As humans, we mainly keep our bodies from overheating by dilating the blood vessels in our skin to allow heat to escape, and by sweating. Sweating results in heat loss when the moisture evaporates off of the skin. The blood vessels in canine skin also dilate in hot weather. Dogs, however, are only able to sweat through their paw pads, so this cannot be a significant source of temperature regulation for them. Their alternative is to pant, which functions in a similar way to sweating in that it induces cooling via evaporation. The fact that this is a more localized method, and that most dogs are covered in fur, increases the risk that they may not be able to cool themselves sufficiently.

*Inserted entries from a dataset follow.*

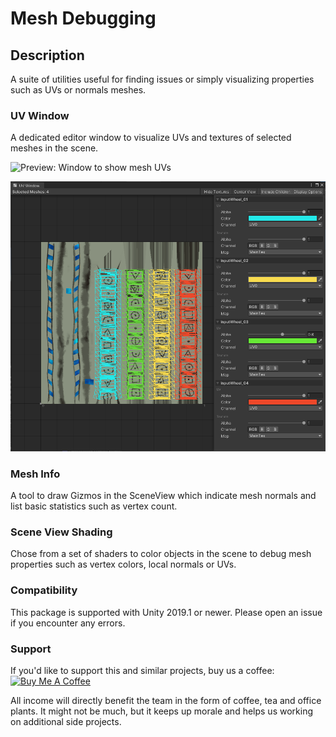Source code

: # Mesh Debugging

## Description
A suite of utilities useful for finding issues or simply visualizing properties such as UVs or normals meshes.

### UV Window

A dedicated editor window to visualize UVs and textures of selected meshes in the scene.

![Preview: Window to show mesh UVs](Documentation~/Preview.png "The UV Window visualizes mesh UVs.")

![Preview: Window to inspect multiple GameObjects](Documentation~/MultipleMeshes.png "The UV Window visualizes mesh UVs of multiple selected GameObjects.")

### Mesh Info

A tool to draw Gizmos in the SceneView which indicate mesh normals and list basic statistics such as vertex count.

### Scene View Shading

Chose from a set of shaders to color objects in the scene to debug mesh properties such as vertex colors, local normals or UVs.

### Compatibility

This package is supported with Unity 2019.1 or newer. Please open an issue if you encounter any errors.

### Support

If you'd like to support this and similar projects, buy us a coffee:
<a href="https://www.buymeacoffee.com/nementic" target="_blank"><img src="https://cdn.buymeacoffee.com/buttons/default-orange.png" alt="Buy Me A Coffee" height="41" width="174"></a>

All income will directly benefit the team in the form of coffee, tea and office plants. It might not be much, but it keeps up morale and helps us working on additional side projects.
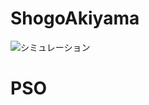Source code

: # ShogoAkiyama

<img src="https://github.com/ShogoAkiyama/PSO/blob/master/image/PSO.gif" alt="シミュレーション" title="サンプル">

# PSO
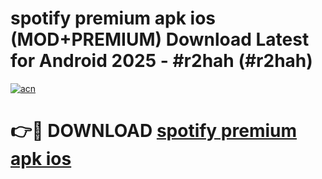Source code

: # spotify premium apk ios (MOD+PREMIUM) Download Latest for Android 2025 - #r2hah (#r2hah)

[![acn](https://github.com/user-attachments/assets/0f9c940e-d8b0-45ae-aac7-cd30a18b3e1c)](https://apps.libra.edu.pl/?title=spotify_premium_apk_ios&ref=10FE)

# 👉🔴 DOWNLOAD [spotify premium apk ios](https://app.mediaupload.pro/?title=spotify_premium_apk_ios&ref=13F)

Furthermore, there are certain factors that hinder a dog’s ability to thermo-regulate, or control their body temperatures. Studies have shown that brachycephalic dogs, or those with "pushed-in" faces (such as Pugs, Bulldogs, and Shih-tzus), are generally not able to cool themselves as effectively due to differences in their respiratory anatomy. They breathe more quickly when exposed to excessive heat than do longer-nosed dogs, but their panting is less successful at preventing their body temperatures from rising. Dogs that are overweight also have a reduced ability to thermo-regulate: like brachycephalic dogs, they are less able to breathe efficiently.
When dogs are exposed to excessive heat and are not able to adequately keep themselves cool, their temperatures can climb dangerously high, resulting in heat exhaustion and heat stroke. Severe hyperthermia in dogs causes inflammation throughout the body, which in turn can lead to excessive blood clotting, and this can result in organ failure and death.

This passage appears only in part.